Fractal Tree Indexing¶
Fractal Tree indexing is the technology behind TokuDB and TokuMX, protected by multiple patents. It enhances the traditional B-tree data structure used in other database engines, and optimizes performance for modern hardware and data sets.
Although the B-tree data structure was invented for large blocks of data, performance today is limited by I/O bandwidth. This happens because the size of a production database generally exceeds available main memory. As a consequence, most leaves in a tree are stored on disk, not in RAM. And inserting into a leaf that is not in main memory requires a disk I/O operation.

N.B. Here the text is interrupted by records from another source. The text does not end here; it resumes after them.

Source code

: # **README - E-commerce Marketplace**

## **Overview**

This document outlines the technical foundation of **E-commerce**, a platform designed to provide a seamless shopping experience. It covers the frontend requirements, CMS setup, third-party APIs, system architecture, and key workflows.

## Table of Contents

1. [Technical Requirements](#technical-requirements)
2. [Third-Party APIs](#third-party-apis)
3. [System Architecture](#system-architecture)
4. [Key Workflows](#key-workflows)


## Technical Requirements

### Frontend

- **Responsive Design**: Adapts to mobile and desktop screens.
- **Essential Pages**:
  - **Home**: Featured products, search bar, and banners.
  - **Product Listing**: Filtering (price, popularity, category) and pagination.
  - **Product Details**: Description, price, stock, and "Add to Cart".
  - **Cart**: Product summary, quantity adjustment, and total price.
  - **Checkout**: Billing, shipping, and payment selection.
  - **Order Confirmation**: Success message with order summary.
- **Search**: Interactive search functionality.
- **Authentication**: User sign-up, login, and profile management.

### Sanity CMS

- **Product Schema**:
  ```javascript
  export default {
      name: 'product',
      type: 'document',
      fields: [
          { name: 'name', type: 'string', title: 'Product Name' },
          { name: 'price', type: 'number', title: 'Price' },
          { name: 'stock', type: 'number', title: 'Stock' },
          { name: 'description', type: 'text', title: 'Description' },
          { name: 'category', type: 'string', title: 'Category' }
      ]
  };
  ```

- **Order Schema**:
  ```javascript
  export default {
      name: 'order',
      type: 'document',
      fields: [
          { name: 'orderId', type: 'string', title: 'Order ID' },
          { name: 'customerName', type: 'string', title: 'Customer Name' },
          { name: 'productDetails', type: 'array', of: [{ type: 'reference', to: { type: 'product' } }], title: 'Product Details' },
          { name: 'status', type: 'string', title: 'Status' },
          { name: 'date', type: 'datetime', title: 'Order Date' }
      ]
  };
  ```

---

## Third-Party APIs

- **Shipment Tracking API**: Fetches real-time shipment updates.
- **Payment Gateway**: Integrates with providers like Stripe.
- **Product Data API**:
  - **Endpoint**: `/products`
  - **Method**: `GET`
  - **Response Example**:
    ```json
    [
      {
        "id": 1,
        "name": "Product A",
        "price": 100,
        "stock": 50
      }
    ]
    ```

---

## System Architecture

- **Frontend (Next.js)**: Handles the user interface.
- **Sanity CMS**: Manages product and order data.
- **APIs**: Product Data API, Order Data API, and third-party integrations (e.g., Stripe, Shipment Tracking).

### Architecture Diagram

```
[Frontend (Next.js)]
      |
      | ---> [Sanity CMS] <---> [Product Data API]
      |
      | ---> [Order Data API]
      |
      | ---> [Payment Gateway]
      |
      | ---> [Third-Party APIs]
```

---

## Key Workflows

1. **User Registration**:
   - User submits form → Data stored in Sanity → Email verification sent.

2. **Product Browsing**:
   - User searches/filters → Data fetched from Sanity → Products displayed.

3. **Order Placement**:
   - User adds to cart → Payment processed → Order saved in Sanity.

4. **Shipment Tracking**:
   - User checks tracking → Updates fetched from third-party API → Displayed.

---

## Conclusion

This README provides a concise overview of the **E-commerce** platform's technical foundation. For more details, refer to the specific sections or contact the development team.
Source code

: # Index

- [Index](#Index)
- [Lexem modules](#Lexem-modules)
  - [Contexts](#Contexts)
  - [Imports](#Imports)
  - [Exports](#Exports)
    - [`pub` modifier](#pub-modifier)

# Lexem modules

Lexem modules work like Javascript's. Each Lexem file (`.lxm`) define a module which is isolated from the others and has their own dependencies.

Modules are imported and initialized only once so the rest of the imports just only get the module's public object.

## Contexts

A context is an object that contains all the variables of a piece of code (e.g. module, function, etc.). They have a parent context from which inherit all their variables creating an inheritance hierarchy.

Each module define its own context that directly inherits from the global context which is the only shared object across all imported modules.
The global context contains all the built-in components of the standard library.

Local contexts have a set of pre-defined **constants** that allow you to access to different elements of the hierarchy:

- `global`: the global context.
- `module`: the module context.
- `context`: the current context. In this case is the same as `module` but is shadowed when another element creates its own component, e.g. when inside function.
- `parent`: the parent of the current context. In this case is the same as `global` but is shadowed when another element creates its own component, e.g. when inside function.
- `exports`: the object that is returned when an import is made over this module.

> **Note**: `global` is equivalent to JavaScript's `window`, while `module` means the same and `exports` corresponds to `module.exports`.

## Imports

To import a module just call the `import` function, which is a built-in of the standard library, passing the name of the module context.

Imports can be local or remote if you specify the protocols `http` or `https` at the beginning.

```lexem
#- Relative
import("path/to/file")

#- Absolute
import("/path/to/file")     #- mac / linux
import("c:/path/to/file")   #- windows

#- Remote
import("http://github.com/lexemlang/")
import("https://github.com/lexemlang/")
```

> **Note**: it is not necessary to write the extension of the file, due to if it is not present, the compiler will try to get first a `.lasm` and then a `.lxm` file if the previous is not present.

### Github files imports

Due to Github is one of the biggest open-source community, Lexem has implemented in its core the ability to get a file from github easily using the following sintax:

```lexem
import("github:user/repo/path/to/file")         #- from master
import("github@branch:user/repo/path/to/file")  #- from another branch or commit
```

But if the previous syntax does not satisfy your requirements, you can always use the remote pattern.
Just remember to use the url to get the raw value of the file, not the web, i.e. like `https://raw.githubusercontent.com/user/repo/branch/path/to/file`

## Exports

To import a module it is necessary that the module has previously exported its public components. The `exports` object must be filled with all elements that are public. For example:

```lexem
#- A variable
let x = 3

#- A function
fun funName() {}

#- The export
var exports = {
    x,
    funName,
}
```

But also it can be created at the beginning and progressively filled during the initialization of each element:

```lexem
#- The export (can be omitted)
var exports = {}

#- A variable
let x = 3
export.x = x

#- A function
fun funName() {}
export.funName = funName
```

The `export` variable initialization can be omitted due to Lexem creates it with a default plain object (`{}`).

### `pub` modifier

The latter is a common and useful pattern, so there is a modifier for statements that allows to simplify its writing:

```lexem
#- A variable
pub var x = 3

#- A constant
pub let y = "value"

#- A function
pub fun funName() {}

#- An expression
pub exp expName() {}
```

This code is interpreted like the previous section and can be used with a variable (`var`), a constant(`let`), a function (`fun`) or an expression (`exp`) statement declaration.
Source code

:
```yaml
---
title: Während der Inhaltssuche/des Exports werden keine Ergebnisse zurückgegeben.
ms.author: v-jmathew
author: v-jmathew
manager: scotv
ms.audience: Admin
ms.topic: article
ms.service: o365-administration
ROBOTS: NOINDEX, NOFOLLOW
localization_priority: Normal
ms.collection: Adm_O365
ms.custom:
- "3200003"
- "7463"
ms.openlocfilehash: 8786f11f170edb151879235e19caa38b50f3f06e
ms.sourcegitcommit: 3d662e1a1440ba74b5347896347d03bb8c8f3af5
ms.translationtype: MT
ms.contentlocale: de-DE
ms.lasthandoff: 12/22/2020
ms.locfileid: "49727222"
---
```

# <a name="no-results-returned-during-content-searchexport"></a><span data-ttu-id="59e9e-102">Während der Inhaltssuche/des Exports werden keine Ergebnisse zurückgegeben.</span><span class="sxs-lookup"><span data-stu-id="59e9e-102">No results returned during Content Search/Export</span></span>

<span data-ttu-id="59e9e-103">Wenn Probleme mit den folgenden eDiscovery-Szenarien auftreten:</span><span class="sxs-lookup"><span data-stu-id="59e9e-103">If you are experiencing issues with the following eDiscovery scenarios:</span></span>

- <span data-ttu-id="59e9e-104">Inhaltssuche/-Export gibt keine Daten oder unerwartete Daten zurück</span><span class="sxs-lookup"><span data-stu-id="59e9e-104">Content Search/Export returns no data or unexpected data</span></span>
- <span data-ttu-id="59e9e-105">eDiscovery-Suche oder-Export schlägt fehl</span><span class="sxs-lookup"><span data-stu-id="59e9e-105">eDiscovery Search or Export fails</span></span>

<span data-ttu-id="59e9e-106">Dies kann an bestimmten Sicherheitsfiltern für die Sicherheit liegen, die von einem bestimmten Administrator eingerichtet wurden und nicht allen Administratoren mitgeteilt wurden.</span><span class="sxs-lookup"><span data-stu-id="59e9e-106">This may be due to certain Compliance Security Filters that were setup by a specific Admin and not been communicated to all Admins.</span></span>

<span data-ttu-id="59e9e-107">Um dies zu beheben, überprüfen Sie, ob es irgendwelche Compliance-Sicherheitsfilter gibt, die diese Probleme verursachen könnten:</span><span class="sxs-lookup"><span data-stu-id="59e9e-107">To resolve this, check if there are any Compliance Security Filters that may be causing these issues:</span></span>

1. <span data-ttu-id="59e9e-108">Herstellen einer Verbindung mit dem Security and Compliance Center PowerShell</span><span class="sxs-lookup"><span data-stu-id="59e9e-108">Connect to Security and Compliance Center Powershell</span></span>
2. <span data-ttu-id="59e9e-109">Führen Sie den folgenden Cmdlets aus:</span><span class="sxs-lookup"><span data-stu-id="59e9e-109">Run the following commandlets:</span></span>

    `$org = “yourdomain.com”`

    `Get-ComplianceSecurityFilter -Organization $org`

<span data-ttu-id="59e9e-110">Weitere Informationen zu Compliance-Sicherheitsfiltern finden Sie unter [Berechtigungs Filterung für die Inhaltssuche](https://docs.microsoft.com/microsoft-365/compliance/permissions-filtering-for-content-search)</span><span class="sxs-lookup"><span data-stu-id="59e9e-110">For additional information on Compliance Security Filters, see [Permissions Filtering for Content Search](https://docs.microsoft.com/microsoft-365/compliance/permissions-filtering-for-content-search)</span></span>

It would be too expensive to increase RAM on par with growing storage needs for big data. So it is important to optimize disk I/O. This is where Fractal Tree indexing comes into play.
Like a B-tree, a Fractal Tree index is a tree data structure. However, besides pivots, each internal node in a Fractal Tree index also contains buffers. These buffers are used to temporarily store insertions. When a buffer is full, it is flushed to children nodes. This ensures that an I/O operation performs a lot of useful work when messages reach leaves on disk, instead of just a small write per I/O.
Reading data is not affected by buffers in terms of data consistency. Querying a database with the Fractal Tree index data structure involves the same algorithmic complexity as in the case of a B-tree. And there is no data loss, because queries follow the path from root to leaf passing through all messages (insertions, deletions, and updates) in buffers. So a query will know the current state of data even if changes have not yet been propagated to corresponding leaves.
Each message is stamped with a unique message sequence number (MSN) when it is stored in a non-leaf node message buffer. The MSN is unique within each fractal tree. The MSN maintains the order of messages and ensures that messages are only applied once to leaf nodes when the leaf node is updated by messages buffered by its parent nodes.
Buffers also get serialized to disk, so messages in internal nodes will not be lost in case of a crash or power outage. If a write happened after a checkpoint and before a crash, then recovery will replay the operation from the log.